The below image is an exchange of comments that I found on Facebook (I censored names & faces), and interestingly enough, it’s astonishing to see what you can learn from one sentence.  The original post is from a person who is clearly trying to be responsible.  They’ve obviously studied, and taken a few exams for school and done quite well.  This is a person that you could learn a good lesson from.

Learn From This Example

What Is In a Sentence?

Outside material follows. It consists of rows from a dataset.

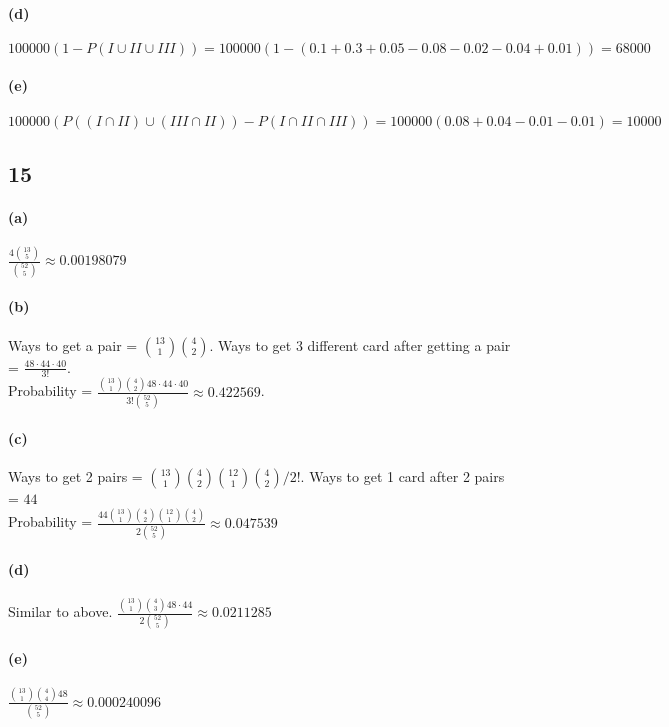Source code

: \documentclass[letter]{article}
\begin{document}
\paragraph*{(d)}
$100000(1-P(I\cup II\cup III)) = 100000(1-(0.1+0.3+0.05-0.08-0.02-0.04+0.01)) = 68000$
\paragraph*{(e)}
$100000 (P((I\cap II) \cup (III\cap II)) - P(I \cap II \cap III)) = 100000(0.08+0.04-0.01-0.01) = 10000$

\subsection*{15}
\paragraph*{(a)}
$\frac{4{13 \choose 5}}{{52 \choose 5}}\approx 0.00198079$
\paragraph*{(b)}
Ways to get a pair = ${13 \choose 1}{4\choose 2}$. Ways to get 3 different card after getting a pair = $\frac{48\cdot 44\cdot 40}{3!}$.\\
Probability = $\frac{{13 \choose 1}{4\choose 2}48\cdot 44\cdot 40}{{3!}{52\choose 5}}\approx 0.422569$.
\paragraph*{(c)}
Ways to get 2 pairs = ${13 \choose 1}{4\choose 2}{12 \choose 1}{4\choose 2}/2!$. Ways to get 1 card after 2 pairs = $44$\\
Probability = $\frac{44{13 \choose 1}{4\choose 2}{12 \choose 1}{4\choose 2}}{2{52 \choose 5}}\approx 0.047539$
\paragraph*{(d)}
Similar to above.
$\frac{{13 \choose 1}{4\choose 3}48\cdot 44}{2{52 \choose 5}}\approx 0.0211285$
\paragraph*{(e)}
$\frac{{13 \choose 1}{4\choose 4}48}{{52 \choose 5}}\approx 0.000240096$
\end{document}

That Which We Call Irresponsible…

What we see after that post is a response from one of their friends that is read as “Girl when I get my check we should go shopping ;)”  Now, grammatical errors aside (as I make plenty myself, and FB is a casual environment), what things do we know about this person from that simple sentence?

  1. The person probably lives paycheck to paycheck
  2. They most likely have little to no money in their checking account
  3. They most likely have little to no savings
  4. They probably have little financial discipline
  5. And, as a consequence of #4, they are probably not financially stable

What Happens When You Assume?

Firstly, please note that I’m not getting on a financial high horse.  I know people are hurting right now with job losses and increasing bills.  I’m not trying to disparage people who are living paycheck to paycheck.  I grew up in a family that lived paycheck to paycheck, and vowed to never live like that again, and I have so far accomplished this.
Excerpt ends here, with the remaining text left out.